Maenza allegedly deposited the money into his attorney trust account and disbursed $325,000 of it to Mupo family members, as the Mupos directed.

Jiorle claims Maenza never questioned the disbursements, recorded their purpose or told him about them. Maenza also never provided him with stock certificates, despite repeated requests, and the agreement drawn up to reflect Jiorle’s ownership did not accurately reflect the investment terms, he says.

Further, Jiorle alleges, the agreement was drafted after the foreclosure was reactivated because the necessary planning board and other applications had not been filed. Neither the Mupos nor Maenza told him, and if he had known, he could have obtained the money needed to stave off the 2003 foreclosure, which he only learned of in 2004, he claims.

Jiorle says he believed it was not too late to fix things because the forbearance agreement required notice of default and none had been issued to his knowledge.

In fact, the city had provided notice in February 2003, as Maenza knew, but on Aug. 6, 2004, he sent a letter denying notice was sent, Jiorle alleges.

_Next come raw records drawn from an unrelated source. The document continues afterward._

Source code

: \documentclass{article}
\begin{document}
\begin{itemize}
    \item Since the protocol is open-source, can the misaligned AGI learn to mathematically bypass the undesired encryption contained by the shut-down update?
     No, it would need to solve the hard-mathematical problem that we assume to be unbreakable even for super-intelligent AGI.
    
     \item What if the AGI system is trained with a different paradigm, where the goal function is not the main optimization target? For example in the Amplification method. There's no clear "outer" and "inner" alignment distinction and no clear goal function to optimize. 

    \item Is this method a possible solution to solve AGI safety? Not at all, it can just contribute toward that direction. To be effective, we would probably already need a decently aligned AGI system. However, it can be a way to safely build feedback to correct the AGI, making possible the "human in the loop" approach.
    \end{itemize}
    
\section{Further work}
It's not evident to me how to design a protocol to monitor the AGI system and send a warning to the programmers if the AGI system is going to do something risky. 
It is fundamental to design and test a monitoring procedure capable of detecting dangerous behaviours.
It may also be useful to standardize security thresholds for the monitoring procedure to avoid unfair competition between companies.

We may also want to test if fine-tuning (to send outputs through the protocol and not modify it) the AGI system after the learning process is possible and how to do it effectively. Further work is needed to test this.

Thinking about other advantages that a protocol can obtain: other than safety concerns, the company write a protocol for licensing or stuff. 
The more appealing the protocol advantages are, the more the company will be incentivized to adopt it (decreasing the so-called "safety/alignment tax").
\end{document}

Based on the letter, Jiorle allegedly incurred $50,000 in legal fees on a motion to vacate the foreclosure only to have the city produce the notice of default and postal receipts.

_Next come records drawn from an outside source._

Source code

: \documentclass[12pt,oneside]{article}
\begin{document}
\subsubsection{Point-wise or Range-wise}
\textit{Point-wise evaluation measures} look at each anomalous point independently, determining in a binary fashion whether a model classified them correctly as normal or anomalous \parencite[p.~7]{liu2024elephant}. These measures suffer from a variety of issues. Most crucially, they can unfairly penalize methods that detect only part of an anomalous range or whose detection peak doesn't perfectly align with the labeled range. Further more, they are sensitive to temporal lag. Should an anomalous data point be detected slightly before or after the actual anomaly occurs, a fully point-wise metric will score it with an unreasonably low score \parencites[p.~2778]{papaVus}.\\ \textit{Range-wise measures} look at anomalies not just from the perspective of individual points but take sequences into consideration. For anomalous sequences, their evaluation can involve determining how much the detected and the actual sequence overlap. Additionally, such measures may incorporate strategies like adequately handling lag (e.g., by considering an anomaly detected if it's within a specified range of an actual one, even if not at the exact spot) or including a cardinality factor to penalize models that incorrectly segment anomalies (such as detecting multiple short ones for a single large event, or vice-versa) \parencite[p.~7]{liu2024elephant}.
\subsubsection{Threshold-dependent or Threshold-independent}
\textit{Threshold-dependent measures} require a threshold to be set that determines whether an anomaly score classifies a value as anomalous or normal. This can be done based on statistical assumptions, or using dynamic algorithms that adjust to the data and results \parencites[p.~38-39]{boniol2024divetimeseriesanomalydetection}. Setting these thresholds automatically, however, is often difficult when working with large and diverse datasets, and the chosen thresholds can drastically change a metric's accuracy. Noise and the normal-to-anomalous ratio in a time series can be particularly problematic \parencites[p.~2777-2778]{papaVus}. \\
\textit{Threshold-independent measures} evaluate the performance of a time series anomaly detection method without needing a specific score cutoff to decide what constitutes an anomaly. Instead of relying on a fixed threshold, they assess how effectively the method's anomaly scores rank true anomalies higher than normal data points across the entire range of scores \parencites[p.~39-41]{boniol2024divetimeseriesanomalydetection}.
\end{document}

Jiorle sued the Mupos in Middlesex County Superior Court and in 2006, won a jury verdict for fraud and breach of fiduciary duty. The $958,004 judgment consisted of $325,000 in compensatory damages, $400,000 in punitive damages, $194,094 in legal fees and expenses under the offer of judgment rule, plus prejudgment interest and taxable costs totaling $38,910.

The verdict was upheld in 2009 except for the amount of the punitive damages, and was remanded for a decision on that issue. It was never retried, however, because the Mupos could not even pay the compensatory damages.

While the appeal was pending, Jiorle sued Maenza in Middlesex County in September 2008. Superior Court Judge Richard Plechner dismissed the suit under the entire controversy doctrine, stating Maenza could have been joined with the Mupos but was not.

In 2010, Maenza was appointed to the Superior Court.

In reversing Plechner, Appellate Division Judges Carmen Messano and Jack Sabatino said the doctrine requires only that “all aspects of the controversy between those who are parties to the litigation be included in a single action.”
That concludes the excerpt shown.